Autismo, una goccia di sangue per scoprirlo alla nascita: la ricerca italiana apre una nuova strada

Il CNR di Bologna ha sviluppato una tecnica che analizza i globuli rossi con accuratezza del 93,2%

Oggi per diagnosticare l’autismo ci vogliono mesi, a volte anni, di osservazioni comportamentali. Un team di ricercatori italiani ha trovato un modo che potrebbe cambiare tutto: una singola goccia di sangue, la stessa che si preleva dal tallone dei neonati nelle prime ore di vita.

La scoperta del Cnr di Bologna

Lo studio è stato pubblicato su Communications Medicine, rivista del gruppo Nature, ed è stato condotto dall’Istituto per la sintesi organica e la fotoreattività del CNR di Bologna con il supporto di Villa Santa Maria, Centro Multiservizi di Neuropsichiatria dell’infanzia e dell’adolescenza di Tavernerio, in provincia di Como.

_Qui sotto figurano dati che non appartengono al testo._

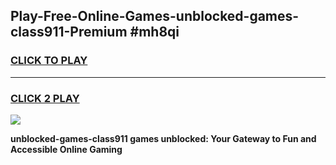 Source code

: 
## Play-Free-Online-Games-unblocked-games-class911-Premium #mh8qi
<h3>
<a href="https://premium.freeplayer.one?title=unblocked-games-class911&ref=8M">CLICK TO PLAY</a></h3>
<hr>

<h3>
<a href="https://premium.freeplayer.one?title=unblocked-games-class911&ref=8M">CLICK 2 PLAY</a>
  
</h3>

<a href="https://premium.freeplayer.one?title=unblocked-games-class911&ref=8M"><img src="https://clearcache.store/games.png"></a>


**unblocked-games-class911 games unblocked: Your Gateway to Fun and Accessible Online Gaming**

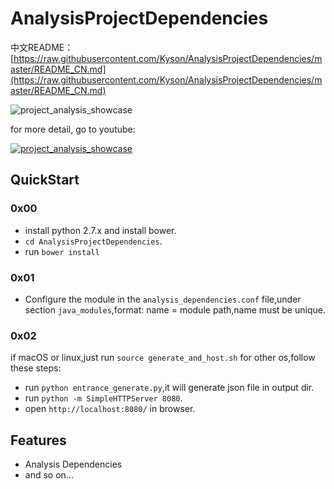 # AnalysisProjectDependencies

中文README：[https://raw.githubusercontent.com/Kyson/AnalysisProjectDependencies/master/README_CN.md](https://raw.githubusercontent.com/Kyson/AnalysisProjectDependencies/master/README_CN.md)

![project_analysis_showcase](https://raw.githubusercontent.com/Kyson/AnalysisProjectDependencies/master/ART/project_analysis_showcase.gif)

for more detail, go to youtube:

[![project_analysis_showcase](https://img.youtube.com/vi/v9Xzxle-9v0/0.jpg)](https://www.youtube.com/watch?v=v9Xzxle-9v0)

## QuickStart

### 0x00

- install python 2.7.x  and install bower.
- `cd AnalysisProjectDependencies`.
- run `bower install`

### 0x01

- Configure the module in the `analysis_dependencies.conf` file,under section `java_modules`,format: name = module path,name must be unique.

### 0x02

if macOS or linux,just run `source generate_and_host.sh`
for other os,follow these steps:

- run `python entrance_generate.py`,it will generate json file in output dir.
- run `python -m SimpleHTTPServer 8080`.
- open `http://localhost:8080/` in browser.

## Features

- Analysis Dependencies
- and so on...




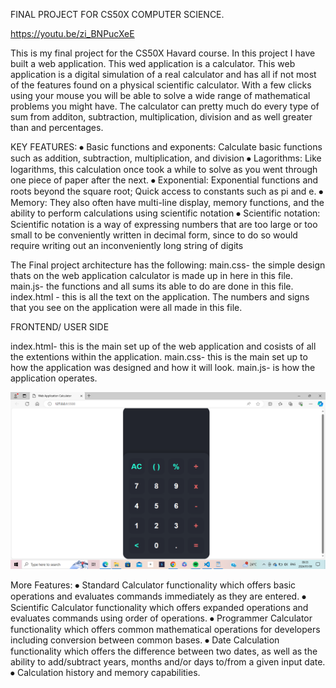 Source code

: FINAL PROJECT FOR CS50X COMPUTER SCIENCE.

https://youtu.be/zi_BNPucXeE

This is my final project for the CS50X Havard course. In this project I have built a web application. This wed application is a calculator. This web application is a digital simulation of a real calculator and has all if not most of the features found on a physical scientific calculator. With a few clicks using your mouse you will be able to solve a wide range of mathematical problems you might have.
The calculator can pretty much do every type of sum from additon, subtraction, multiplication, division and as well greater than and percentages.


KEY FEATURES:
⦁	Basic functions and exponents: Calculate basic functions such as addition, subtraction, multiplication, and division
⦁	Lagorithms: Like logarithms, this calculation once took a while to solve as you went through one piece of paper after the next. 
⦁	Exponential: Exponential functions and roots beyond the square root; Quick access to constants such as pi and e. 
⦁	Memory:  They also often have multi-line display, memory functions, and the ability to perform calculations using scientific notation
⦁	Scientific notation: Scientific notation is a way of expressing numbers that are too large or too small to be conveniently written in decimal form, since to do so would require writing out an inconveniently long string of digits


The Final project architecture has the following:
main.css- the simple design thats on the web application calculator is made up in here in this file.
main.js- the functions and all sums its able to do are done in this file. 
index.html - this is all the text on the application. The numbers and signs that you see on the application were all  made in this file.

FRONTEND/ USER SIDE

index.html- this is the main set up of the web application and cosists of all the extentions within the application.
main.css- this is the main set up to how the application was designed and how it will look.
main.js- is how the application operates.

![Alt text](<Screenshot (79).png>)

More Features:
⦁	Standard Calculator functionality which offers basic operations and evaluates commands immediately as they are entered.
⦁	Scientific Calculator functionality which offers expanded operations and evaluates commands using order of operations.
⦁	Programmer Calculator functionality which offers common mathematical operations for developers including conversion between common bases.
⦁	Date Calculation functionality which offers the difference between two dates, as well as the ability to add/subtract years, months and/or days to/from a given input date.
⦁	Calculation history and memory capabilities.
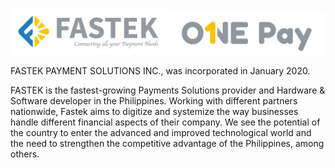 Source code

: <img src="./../.assets/FASTEK_LANDSCAPE.png" width="50%"><img src="./../.assets/ONEPAY_LANDSCAPE.png" width="50%">

FASTEK PAYMENT SOLUTIONS INC., was incorporated in January 2020. 

FASTEK is the fastest-growing Payments Solutions provider and Hardware & Software developer in the Philippines. Working with different partners nationwide, Fastek aims to digitize and systemize the way businesses handle different financial aspects of their company. We see the potential of the country to enter the advanced and improved technological world and the need to strengthen the competitive advantage of the Philippines, among others. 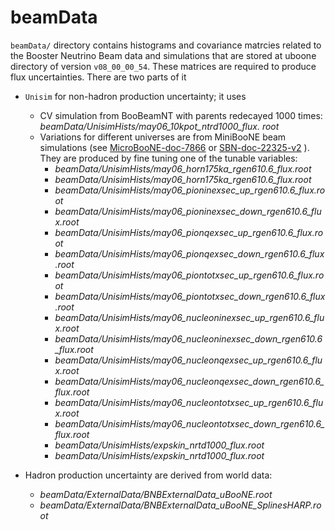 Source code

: # beamData

`beamData/` directory contains histograms and covariance matrcies related to the Booster Neutrino Beam data and simulations 
that are stored at uboone directory of version `v08_00_00_54`.
These matrices are required to produce flux uncertainties. There are two parts of it

- `Unisim` for non-hadron production uncertainty; it uses 
  - CV simulation from BooBeamNT with parents redecayed 1000 times: *beamData/UnisimHists/may06_10kpot_ntrd1000_flux. root*
  - Variations for different universes are from MiniBooNE beam simulations (see [MicroBooNE-doc-7866](https://microboone-docdb.fnal.gov/cgi-bin/sso/ShowDocument?docid=7866) or [SBN-doc-22325-v2](https://sbn-docdb.fnal.gov/cgi-bin/sso/ShowDocument?docid=22325) ). 
  They are produced by fine tuning one of the tunable variables:
    - *beamData/UnisimHists/may06_horn175ka_rgen610.6_flux.root*	
    - *beamData/UnisimHists/may06_horn175ka_rgen610.6_flux.root*
    - *beamData/UnisimHists/may06_pioninexsec_up_rgen610.6_flux.root*	
    - *beamData/UnisimHists/may06_pioninexsec_down_rgen610.6_flux.root*
    - *beamData/UnisimHists/may06_pionqexsec_up_rgen610.6_flux.root*	
    - *beamData/UnisimHists/may06_pionqexsec_down_rgen610.6_flux.root*
    - *beamData/UnisimHists/may06_piontotxsec_up_rgen610.6_flux.root*	
    - *beamData/UnisimHists/may06_piontotxsec_down_rgen610.6_flux.root*
    - *beamData/UnisimHists/may06_nucleoninexsec_up_rgen610.6_flux.root*	
    - *beamData/UnisimHists/may06_nucleoninexsec_down_rgen610.6_flux.root*
    - *beamData/UnisimHists/may06_nucleonqexsec_up_rgen610.6_flux.root*	
    - *beamData/UnisimHists/may06_nucleonqexsec_down_rgen610.6_flux.root*
    - *beamData/UnisimHists/may06_nucleontotxsec_up_rgen610.6_flux.root*	
    - *beamData/UnisimHists/may06_nucleontotxsec_down_rgen610.6_flux.root*
    - *beamData/UnisimHists/expskin_nrtd1000_flux.root*
    - *beamData/UnisimHists/expskin_nrtd1000_flux.root*

- Hadron production uncertainty are derived from world data:
  - *beamData/ExternalData/BNBExternalData_uBooNE.root*
  - *beamData/ExternalData/BNBExternalData_uBooNE_SplinesHARP.root*


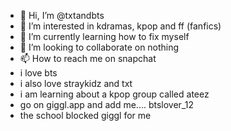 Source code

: - 👋 Hi, I’m @txtandbts
- 👀 I’m interested in kdramas, kpop and ff (fanfics)
- 🌱 I’m currently learning how to fix myself
- 💞️ I’m looking to collaborate on nothing
- 📫 How to reach me on snapchat
- i love bts
- i also love straykidz and txt
- i am learning about a kpop group called ateez
- go on giggl.app and add me.... btslover_12
- the school blocked giggl for me

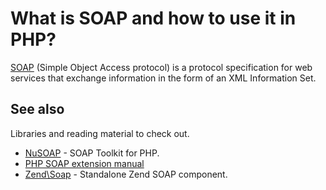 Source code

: # What is SOAP and how to use it in PHP?

[SOAP](https://en.wikipedia.org/wiki/SOAP) (Simple Object Access protocol) is a
protocol specification for web services that exchange information in the form
of an XML Information Set.

## See also

Libraries and reading material to check out.

* [NuSOAP](http://nusoap.sourceforge.net/) - SOAP Toolkit for PHP.
* [PHP SOAP extension manual](http://php.net/manual/en/book.soap.php)
* [Zend\\Soap](https://github.com/zendframework/zend-soap) - Standalone Zend
  SOAP component.
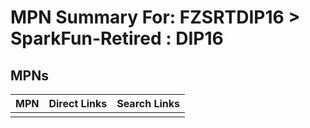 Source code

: 



# MPN Summary For: FZSRTDIP16 > SparkFun-Retired : DIP16

## MPNs
  

|MPN|Direct Links|Search Links|
| :--- | :--- | :--- |
||||
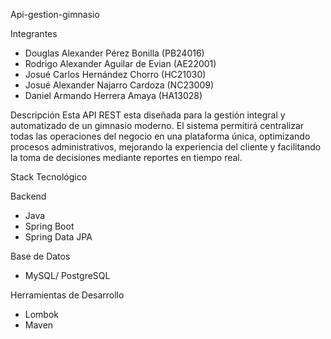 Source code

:  Api-gestion-gimnasio

 Integrantes
- Douglas Alexander Pérez Bonilla (PB24016)
- Rodrigo Alexander Aguilar de Evian (AE22001)
- Josué Carlos Hernández Chorro (HC21030)
- Josué Alexander Najarro Cardoza (NC23009)
- Daniel Armando Herrera Amaya (HA13028)

Descripción 
Esta API REST esta diseñada para la gestión integral y automatizado de un gimnasio moderno. El sistema permitirá centralizar todas las operaciones del negocio en una plataforma única, optimizando procesos administrativos, mejorando la experiencia del cliente y facilitando la toma de decisiones mediante reportes en tiempo real.
  
Stack Tecnológico 

Backend
- Java 
- Spring Boot
- Spring Data JPA

Base de Datos
- MySQL/ PostgreSQL

Herramientas de Desarrollo
- Lombok
- Maven



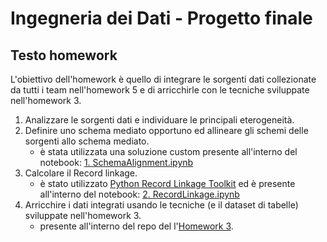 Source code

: # Ingegneria dei Dati - Progetto finale
## Testo homework
L'obiettivo dell'homework è quello di integrare le sorgenti dati collezionate da tutti i team nell'homework 5 e di arricchirle con le tecniche sviluppate nell'homework 3.
1. Analizzare le sorgenti dati e individuare le principali eterogeneità.
2. Definire uno schema mediato opportuno ed allineare gli schemi delle sorgenti allo schema mediato.
    - è stata utilizzata una soluzione custom presente all'interno del notebook: [1. SchemaAlignment.ipynb](./1.%20SchemaAlignment.ipynb)
3. Calcolare il Record linkage.
    - è stato utilizzato [Python Record Linkage Toolkit](https://recordlinkage.readthedocs.io/en/latest/) ed è presente all'interno del notebook: [2. RecordLinkage.ipynb](./2.%20RecordLinkage.ipynb)
4. Arricchire i dati integrati usando le tecniche (e il dataset di tabelle) sviluppate nell'homework 3.
    - presente all'interno del repo del l'[Homework 3](https://github.com/mgranchelli/IngDati-Homework-3). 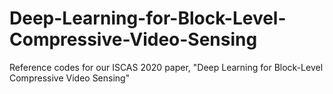 # Deep-Learning-for-Block-Level-Compressive-Video-Sensing
Reference codes for our ISCAS 2020 paper, "Deep Learning for Block-Level Compressive Video Sensing"
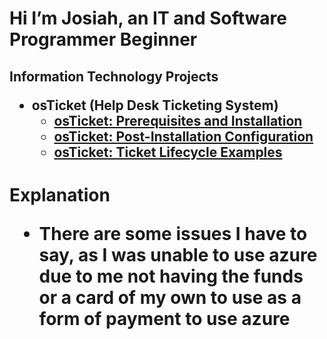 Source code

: <h1>Hi I’m Josiah, an IT and Software Programmer Beginner
<h2> Information Technology Projects

- <b>osTicket (Help Desk Ticketing System)</b>
  - [osTicket: Prerequisites and Installation](https://github.com/Josiahfrederick/osticket-prereqs)
  - [osTicket: Post-Installation Configuration](https://github.com/Josiahfrederick/post-install-config)
  - [osTicket: Ticket Lifecycle Examples](https://github.com/Josiahfrederick/ticket-lifecycle)

<h1>Explanation

- There are some issues I have to say, as I was unable to use azure due to me not having the funds or a card of my own to use as a form of payment to use azure 






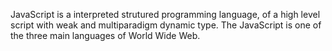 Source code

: JavaScript is a interpreted strutured programming language, of a high level script with weak and multiparadigm dynamic type. The JavaScript is one of the three main languages of World Wide Web.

La tecnica analizza le membrane dei globuli rossi attraverso la microscopia iperspettrale, combinata con strumenti di intelligenza artificiale, ed è riuscita a distinguere bambini con autismo da bambini neurotipici con un’accuratezza complessiva del 93,2%.

Come funziona in parole semplici

Il nuovo approccio consente di analizzare una semplice goccia di sangue senza ricorrere a marcatori fluorescenti o a procedure di laboratorio particolarmente complesse, rendendo il test rapido, poco invasivo e potenzialmente applicabile anche nei programmi di screening. Il meccanismo si basa su una traccia biologica precisa: l’identificazione di indicatori di stress ossidativo, una condizione biologica che non rappresenta una causa diretta dell’autismo, ma che potrebbe influenzarne la comparsa, l’evoluzione clinica e la gravità dei sintomi. Per Enzo Grossi, la membrana dei globuli rossi rappresenta una vera e propria “memoria biologica” dell’esposizione dell’organismo allo stress ossidativo.

L’ipotesi più ambiziosa

Secondo la coordinatrice dello studio, Carla Ferreri, se i risultati saranno confermati da studi più ampi, questa metodica potrebbe essere utilizzata fin dai primi giorni di vita, ad esempio insieme al tradizionale prelievo dal tallone effettuato nei neonati. L’obiettivo sarebbe individuare precocemente i soggetti a rischio e monitorare l’efficacia degli interventi terapeutici e riabilitativi. Un cambio di prospettiva enorme: invece di aspettare che i sintomi diventino visibili, si potrebbe intervenire quando il cervello è ancora nella sua fase di sviluppo più plastica e influenzabile.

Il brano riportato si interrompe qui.